Vorsprung durch Wissen
Das Informationszentrum für die Landwirtschaft
02.01.2011 | 21:20 | Seltene Haustierrassen 

Eine Arche für Haustiere am Ufer der Elbe

Lüneburg - Das Bunte Bentheimer Schwein ist so selten wie der Sibirische Tiger. Das schwarz gefleckte Schwein gilt als eine der am stärksten bedrohten Haustierrassen in Deutschland.

Hütehund
Auch Großspitz, Brillenschaf und Leinegans gehören zu den mehr als 30 Nutztieren, die hierzulande extrem gefährdet sind.

In Zeiten industrialisierter Landwirtschaft beherrschen den Markt nur noch wenige spezialisierte Hochleistungsrassen. «Nicht nur die genetische Vielfalt blieb dabei auf der Strecke», sagt Antje Feldmann, Geschäftsführerin der Gesellschaft zur Erhaltung alter und gefährdeter Haustierrassen (GEH). «Viele der alten regionalen Rassen zeichnen sich durch hohe Widerstandsfähigkeit aus. Sie sind besonders fruchtbar und über Generationen an den jeweiligen Standort angepasst.»

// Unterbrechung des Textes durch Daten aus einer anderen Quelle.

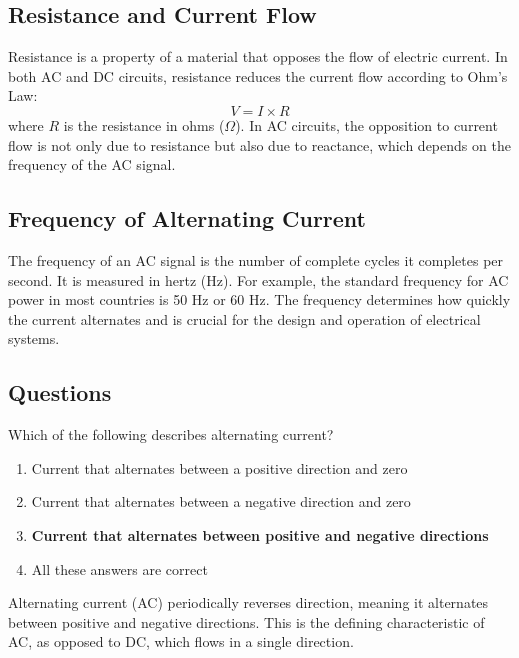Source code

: \subsection*{Resistance and Current Flow}
Resistance is a property of a material that opposes the flow of electric current. In both AC and DC circuits, resistance reduces the current flow according to Ohm's Law:
\begin{equation}
    V = I \times R
\end{equation}
where \( R \) is the resistance in ohms (\(\Omega\)). In AC circuits, the opposition to current flow is not only due to resistance but also due to reactance, which depends on the frequency of the AC signal.

\subsection*{Frequency of Alternating Current}
The frequency of an AC signal is the number of complete cycles it completes per second. It is measured in hertz (Hz). For example, the standard frequency for AC power in most countries is 50 Hz or 60 Hz. The frequency determines how quickly the current alternates and is crucial for the design and operation of electrical systems.

\subsection*{Questions}
\begin{tcolorbox}[colback=gray!10!white,colframe=black!75!black,title={T5A09}]
    Which of the following describes alternating current?
    \begin{enumerate}[label=\Alph*),noitemsep]
        \item Current that alternates between a positive direction and zero
        \item Current that alternates between a negative direction and zero
        \item \textbf{Current that alternates between positive and negative directions}
        \item All these answers are correct
    \end{enumerate}
\end{tcolorbox}
Alternating current (AC) periodically reverses direction, meaning it alternates between positive and negative directions. This is the defining characteristic of AC, as opposed to DC, which flows in a single direction.


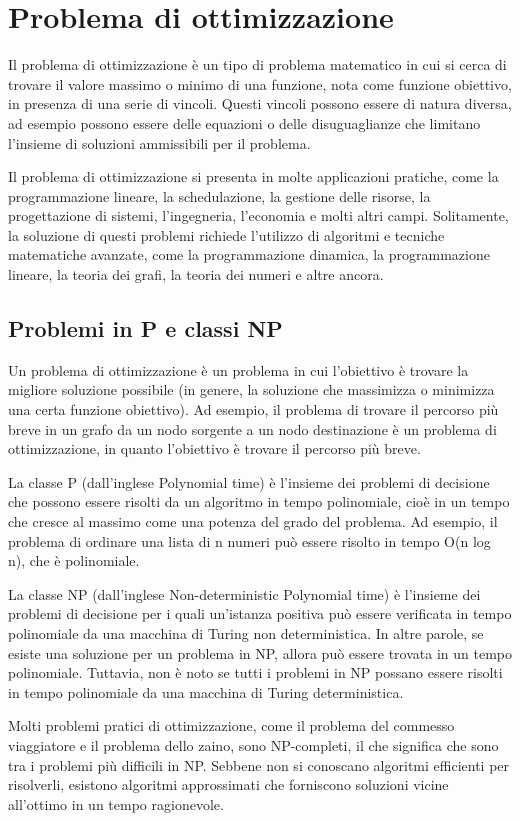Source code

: \chapter{Problema di ottimizzazione}
Il problema di ottimizzazione è un tipo di problema matematico in cui si cerca di trovare il valore massimo o minimo di una funzione, nota come funzione obiettivo, in presenza di una serie di vincoli. Questi vincoli possono essere di natura diversa, ad esempio possono essere delle equazioni o delle disuguaglianze che limitano l'insieme di soluzioni ammissibili per il problema.

Il problema di ottimizzazione si presenta in molte applicazioni pratiche, come la programmazione lineare, la schedulazione, la gestione delle risorse, la progettazione di sistemi, l'ingegneria, l'economia e molti altri campi. Solitamente, la soluzione di questi problemi richiede l'utilizzo di algoritmi e tecniche matematiche avanzate, come la programmazione dinamica, la programmazione lineare, la teoria dei grafi, la teoria dei numeri e altre ancora.

\section{Problemi in P e classi NP}
Un problema di ottimizzazione è un problema in cui l'obiettivo è trovare la migliore soluzione possibile (in genere, la soluzione che massimizza o minimizza una certa funzione obiettivo). Ad esempio, il problema di trovare il percorso più breve in un grafo da un nodo sorgente a un nodo destinazione è un problema di ottimizzazione, in quanto l'obiettivo è trovare il percorso più breve.

La classe P (dall'inglese Polynomial time) è l'insieme dei problemi di decisione che possono essere risolti da un algoritmo in tempo polinomiale, cioè in un tempo che cresce al massimo come una potenza del grado del problema. Ad esempio, il problema di ordinare una lista di n numeri può essere risolto in tempo O(n log n), che è polinomiale.

La classe NP (dall'inglese Non-deterministic Polynomial time) è l'insieme dei problemi di decisione per i quali un'istanza positiva può essere verificata in tempo polinomiale da una macchina di Turing non deterministica. In altre parole, se esiste una soluzione per un problema in NP, allora può essere trovata in un tempo polinomiale. Tuttavia, non è noto se tutti i problemi in NP possano essere risolti in tempo polinomiale da una macchina di Turing deterministica.

Molti problemi pratici di ottimizzazione, come il problema del commesso viaggiatore e il problema dello zaino, sono NP-completi, il che significa che sono tra i problemi più difficili in NP. Sebbene non si conoscano algoritmi efficienti per risolverli, esistono algoritmi approssimati che forniscono soluzioni vicine all'ottimo in un tempo ragionevole.
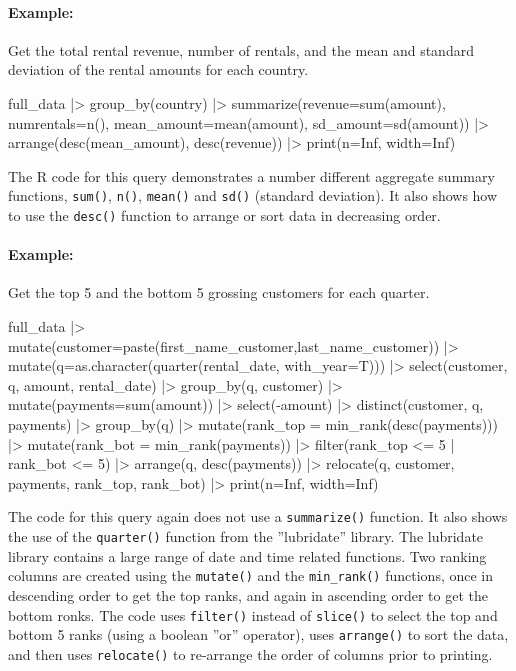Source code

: \paragraph*{Example:} Get the total rental revenue, number of rentals, and the mean and standard deviation of the rental amounts for each country.

\begin{samepage}
\begin{Rcode}
full_data |>
  group_by(country) |>
  summarize(revenue=sum(amount), 
            numrentals=n(),
            mean_amount=mean(amount),
            sd_amount=sd(amount)) |>
  arrange(desc(mean_amount),
          desc(revenue)) |>
  print(n=Inf, width=Inf)  
\end{Rcode}
\end{samepage}

The R code for this query demonstrates a number different aggregate summary functions, \texttt{sum()}, \texttt{n()}, \texttt{mean()} and \texttt{sd()} (standard deviation). It also shows how to use the \texttt{desc()} function to arrange or sort data in decreasing order.

\paragraph*{Example:} Get the top 5 and the bottom 5 grossing customers for each quarter.

\begin{samepage}
\begin{Rcode}
full_data |>
  mutate(customer=paste(first_name_customer,last_name_customer)) |>
  mutate(q=as.character(quarter(rental_date, with_year=T))) |>
  select(customer, q, amount, rental_date) |>
  group_by(q, customer) |>
  mutate(payments=sum(amount)) |>
  select(-amount) |>
  distinct(customer, q, payments) |>
  group_by(q) |>
  mutate(rank_top = min_rank(desc(payments))) |>
  mutate(rank_bot = min_rank(payments)) |>
  filter(rank_top <= 5 | rank_bot <= 5) |>
  arrange(q, desc(payments)) |>
  relocate(q, customer, payments, rank_top, rank_bot) |>
  print(n=Inf, width=Inf)
\end{Rcode}
\end{samepage}

The code for this query again does not use a \texttt{summarize()} function. It also shows the use of the \texttt{quarter()} function from the ''lubridate'' library. The lubridate library contains a large range of date and time related functions. Two ranking columns are created using the \texttt{mutate()} and the \texttt{min\_rank()} functions, once in descending order to get the top ranks, and again in ascending order to get the bottom ronks. The code uses \texttt{filter()} instead of \texttt{slice()} to select the top and bottom 5 ranks (using a boolean ''or'' operator), uses \texttt{arrange()} to sort the data, and then uses \texttt{relocate()} to re-arrange the order of columns prior to printing.

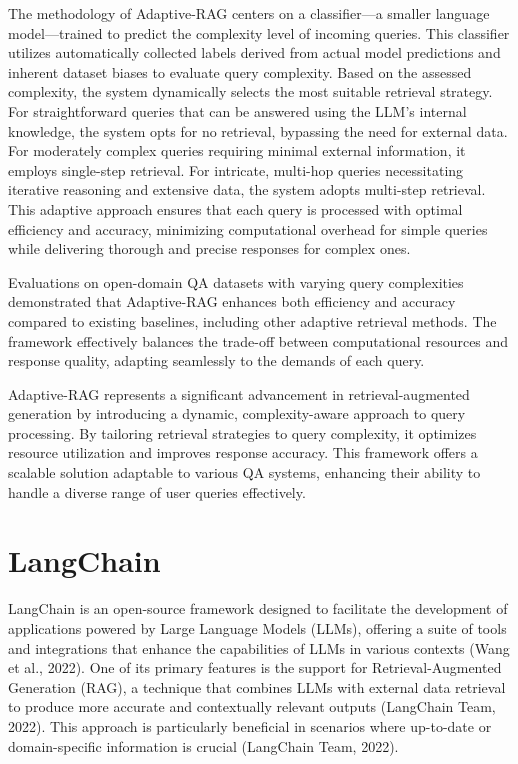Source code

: The methodology of Adaptive-RAG centers on a classifier—a smaller language model—trained to predict the complexity level of incoming queries. This classifier utilizes automatically collected labels derived from actual model predictions and inherent dataset biases to evaluate query complexity. Based on the assessed complexity, the system dynamically selects the most suitable retrieval strategy. For straightforward queries that can be answered using the LLM's internal knowledge, the system opts for no retrieval, bypassing the need for external data. For moderately complex queries requiring minimal external information, it employs single-step retrieval. For intricate, multi-hop queries necessitating iterative reasoning and extensive data, the system adopts multi-step retrieval. This adaptive approach ensures that each query is processed with optimal efficiency and accuracy, minimizing computational overhead for simple queries while delivering thorough and precise responses for complex ones.

Evaluations on open-domain QA datasets with varying query complexities demonstrated that Adaptive-RAG enhances both efficiency and accuracy compared to existing baselines, including other adaptive retrieval methods. The framework effectively balances the trade-off between computational resources and response quality, adapting seamlessly to the demands of each query.

Adaptive-RAG represents a significant advancement in retrieval-augmented generation by introducing a dynamic, complexity-aware approach to query processing. By tailoring retrieval strategies to query complexity, it optimizes resource utilization and improves response accuracy. This framework offers a scalable solution adaptable to various QA systems, enhancing their ability to handle a diverse range of user queries effectively.


\section{LangChain}

\noindent LangChain is an open-source framework designed to facilitate the development of applications powered by Large Language Models (LLMs), offering a suite of tools and integrations that enhance the capabilities of LLMs in various contexts (Wang et al., 2022). One of its primary features is the support for Retrieval-Augmented Generation (RAG), a technique that combines LLMs with external data retrieval to produce more accurate and contextually relevant outputs (LangChain Team, 2022). This approach is particularly beneficial in scenarios where up-to-date or domain-specific information is crucial (LangChain Team, 2022).

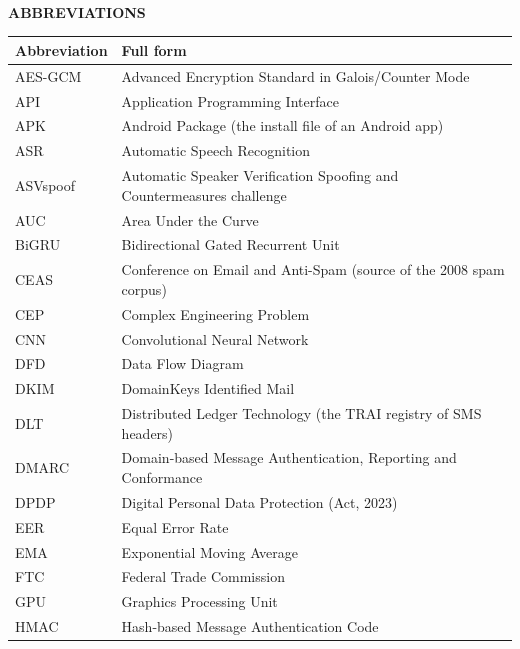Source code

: \chapter*{}                  %
\\[0.3cm]
{\Large\bfseries ABBREVIATIONS}\\[0.3cm]

{\small{}
\begin{longtable}{|p{2.7cm}|p{11.5cm}|}
\hline \textbf{Abbreviation} & \textbf{Full form} \\ \hline
\endhead
AES-GCM & Advanced Encryption Standard in Galois/Counter Mode \\ \hline
API & Application Programming Interface \\ \hline
APK & Android Package (the install file of an Android app) \\ \hline
ASR & Automatic Speech Recognition \\ \hline
ASVspoof & Automatic Speaker Verification Spoofing and Countermeasures challenge \\ \hline
AUC & Area Under the Curve \\ \hline
BiGRU & Bidirectional Gated Recurrent Unit \\ \hline
CEAS & Conference on Email and Anti-Spam (source of the 2008 spam corpus) \\ \hline
CEP & Complex Engineering Problem \\ \hline
CNN & Convolutional Neural Network \\ \hline
DFD & Data Flow Diagram \\ \hline
DKIM & DomainKeys Identified Mail \\ \hline
DLT & Distributed Ledger Technology (the TRAI registry of SMS headers) \\ \hline
DMARC & Domain-based Message Authentication, Reporting and Conformance \\ \hline
DPDP & Digital Personal Data Protection (Act, 2023) \\ \hline
EER & Equal Error Rate \\ \hline
EMA & Exponential Moving Average \\ \hline
FTC & Federal Trade Commission \\ \hline
GPU & Graphics Processing Unit \\ \hline
HMAC & Hash-based Message Authentication Code \\ \hline

\end{longtable}}
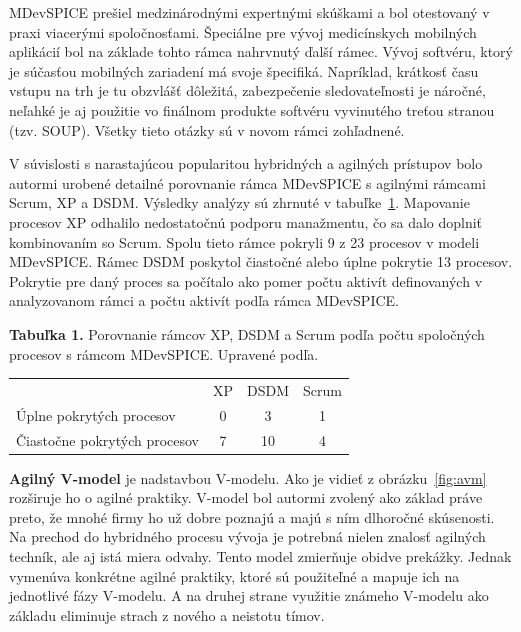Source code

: \documentclass[10pt,twoside,slovak,a4paper]{article}
\begin{document}
MDevSPICE prešiel medzinárodnými expertnými skúškami a bol otestovaný v praxi viacerými spoločnosťami. Špeciálne pre vývoj medicínskych mobilných aplikácií bol na základe tohto rámca nahrvnutý ďalší rámec. Vývoj softvéru, ktorý je súčasťou mobilných zariadení má svoje špecifiká. Napríklad, krátkosť času vstupu na trh je tu obzvlášť dôležitá, zabezpečenie sledovateľnosti je náročné, neľahké je aj použitie vo finálnom produkte softvéru vyvinutého treťou stranou (tzv. SOUP). Všetky tieto otázky sú v novom rámci zohľadnené\cite{mobileMed}.

V súvislosti s narastajúcou popularitou hybridných a agilných prístupov bolo autormi urobené detailné porovnanie rámca MDevSPICE s agilnými rámcami Scrum, XP a DSDM. Výsledky analýzy sú zhrnuté v tabuľke~\ref{tabl}. Mapovanie procesov XP odhalilo nedostatočnú podporu manažmentu, čo sa dalo doplniť kombinovaním so Scrum. Spolu tieto rámce pokryli 9 z 23 procesov v modeli MDevSPICE. Rámec DSDM poskytol čiastočné alebo úplne pokrytie 13 procesov. Pokrytie pre daný proces sa počítalo ako pomer počtu aktivít definovaných v analyzovanom rámci a počtu aktivít podľa rámca MDevSPICE\cite{mccaffery2019}. 
\medskip

\noindent\textbf{Tabuľka 1.} Porovnanie rámcov XP, DSDM a Scrum podľa počtu spoločných procesov s rámcom MDevSPICE. Upravené podľa\cite{mccaffery2019}. 
\begin{table}[h!]
\label{tabl}
\centering
\begin{tabular}{l|c|c|c|}
 & XP & DSDM & Scrum \\
Úplne pokrytých procesov     & 0  & 3    & 1 \\
Čiastočne pokrytých procesov & 7  & 10   & 4 \\
\end{tabular}
\end{table}
\medskip

\textbf{Agilný V-model} je nadstavbou V-modelu. Ako je vidieť z obrázku~\ref{fig:avm} rozširuje ho o agilné praktiky. V-model bol autormi zvolený ako základ práve preto, že mnohé firmy ho už dobre poznajú a majú s ním dlhoročné skúsenosti. Na prechod do hybridného procesu vývoja je potrebná nielen znalosť agilných techník, ale aj istá miera odvahy. Tento model zmierňuje obidve prekážky. Jednak vymenúva konkrétne agilné praktiky, ktoré sú použiteľné a mapuje ich na jednotlivé fázy V-modelu. A na druhej strane využitie známeho V-modelu ako základu eliminuje strach z nového a neistotu tímov\cite{mchugh2013}.
\end{document}
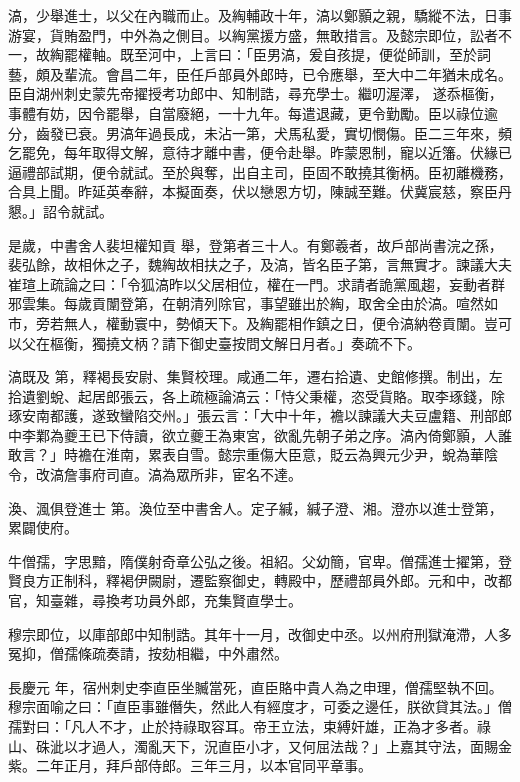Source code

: \begin{pinyinscope}
 滈，少舉進士，以父在內職而止。及綯輔政十年，滈以鄭顥之親，驕縱不法，日事游宴，貨賄盈門，中外為之側目。以綯黨援方盛，無敢措言。及懿宗即位，訟者不一，故綯罷權軸。既至河中，上言曰：「臣男滈，爰自孩提，便從師訓，至於詞藝，頗及輩流。會昌二年，臣任戶部員外郎時，已令應舉，至大中二年猶未成名。臣自湖州刺史蒙先帝擢授考功郎中、知制誥，尋充學士。繼叨渥澤，
 遂忝樞衡，事體有妨，因令罷舉，自當廢絕，一十九年。每遣退藏，更令勤勵。臣以祿位逾分，齒發已衰。男滈年過長成，未沾一第，犬馬私愛，實切憫傷。臣二三年來，頻乞罷免，每年取得文解，意待才離中書，便令赴舉。昨蒙恩制，寵以近籓。伏緣已逼禮部試期，便令就試。至於與奪，出自主司，臣固不敢撓其衡柄。臣初離機務，合具上聞。昨延英奉辭，本擬面奏，伏以戀恩方切，陳誠至難。伏冀宸慈，察臣丹懇。」詔令就試。



 是歲，中書舍人裴坦權知貢
 舉，登第者三十人。有鄭羲者，故戶部尚書浣之孫，裴弘餘，故相休之子，魏綯故相扶之子，及滈，皆名臣子第，言無實才。諫議大夫崔瑄上疏論之曰：「令狐滈昨以父居相位，權在一門。求請者詭黨風趨，妄動者群邪雲集。每歲貢闈登第，在朝清列除官，事望雖出於綯，取舍全由於滈。喧然如市，旁若無人，權動寰中，勢傾天下。及綯罷相作鎮之日，便令滈納卷貢闈。豈可以父在樞衡，獨撓文柄？請下御史臺按問文解日月者。」奏疏不下。



 滈既及
 第，釋褐長安尉、集賢校理。咸通二年，遷右拾遺、史館修撰。制出，左拾遺劉蛻、起居郎張云，各上疏極論滈云：「恃父秉權，恣受貨賂。取李琢錢，除琢安南都護，遂致蠻陷交州。」張云言：「大中十年，襜以諫議大夫豆盧籍、刑部郎中李鄴為夔王已下侍讀，欲立夔王為東宮，欲亂先朝子弟之序。滈內倚鄭顥，人誰敢言？」時襜在淮南，累表自雪。懿宗重傷大臣意，貶云為興元少尹，蛻為華陰令，改滈詹事府司直。滈為眾所非，宦名不達。



 渙、渢俱登進士
 第。渙位至中書舍人。定子緘，緘子澄、湘。澄亦以進士登第，累闢使府。



 牛僧孺，字思黯，隋僕射奇章公弘之後。祖紹。父幼簡，官卑。僧孺進士擢第，登賢良方正制科，釋褐伊闕尉，遷監察御史，轉殿中，歷禮部員外郎。元和中，改都官，知臺雜，尋換考功員外郎，充集賢直學士。



 穆宗即位，以庫部郎中知制誥。其年十一月，改御史中丞。以州府刑獄淹滯，人多冤抑，僧孺條疏奏請，按劾相繼，中外肅然。



 長慶元
 年，宿州刺史李直臣坐贓當死，直臣賂中貴人為之申理，僧孺堅執不回。穆宗面喻之曰：「直臣事雖僭失，然此人有經度才，可委之邊任，朕欲貸其法。」僧孺對曰：「凡人不才，止於持祿取容耳。帝王立法，束縛奸雄，正為才多者。祿山、硃泚以才過人，濁亂天下，況直臣小才，又何屈法哉？」上嘉其守法，面賜金紫。二年正月，拜戶部侍郎。三年三月，以本官同平章事。




\end{pinyinscope}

Jede Woche stirbt auf der Erde eine Nutztierrasse aus, hat die GEH errechnet. In Deutschland sei zuletzt 1975 mit dem Deutschen Weideschwein eine Rasse für immer verloren gegangen. Auf der Roten Liste stehen 100 Haustierrassen, von denen jede dritte als «extrem gefährdet» eingestuft ist.

Die GEH kämpft bundesweit seit 1981 gegen diese Entwicklung. So erfasst sie vorhandene Restbestände und erarbeitet Zuchtprogramme. Der Verein mit Sitz im hessischen Witzenhausen veröffentlicht die Rote Liste der gefährdeten Nutztierrassen und benennt die gefährdete Rasse des Jahres. 2011 soll es das Limpurger Rind sein.

«Wichtig ist die Einbindung der Tiere in eine lebendige bäuerliche Landwirtschaft und landschaftspflegerische Projekte. Regionale Spezialitäten der traditionellen Rassen lassen sich gut vermarkten», weiß Antje Feldmann.

Das Arche-Projekt der GEH soll die gefährdeten Rassen retten. Auf Arche-Höfen werden gefährdete Nutztierrassen gehalten und gezüchtet. Inzwischen gibt es mehr als 80 über ganz Deutschland verteilte Höfe, die an dem Programm teilnehmen. Jetzt soll in Amt Neuhaus (Landkreis Lüneburg) erstmals eine ganze Arche-Region entstehen. Die Gemeinde in der Elbtalaue mit ihrer naturnahen Kulturlandschaft ist Bestandteil des Unesco-Biosphärenreservates Flusslandschaft Elbe.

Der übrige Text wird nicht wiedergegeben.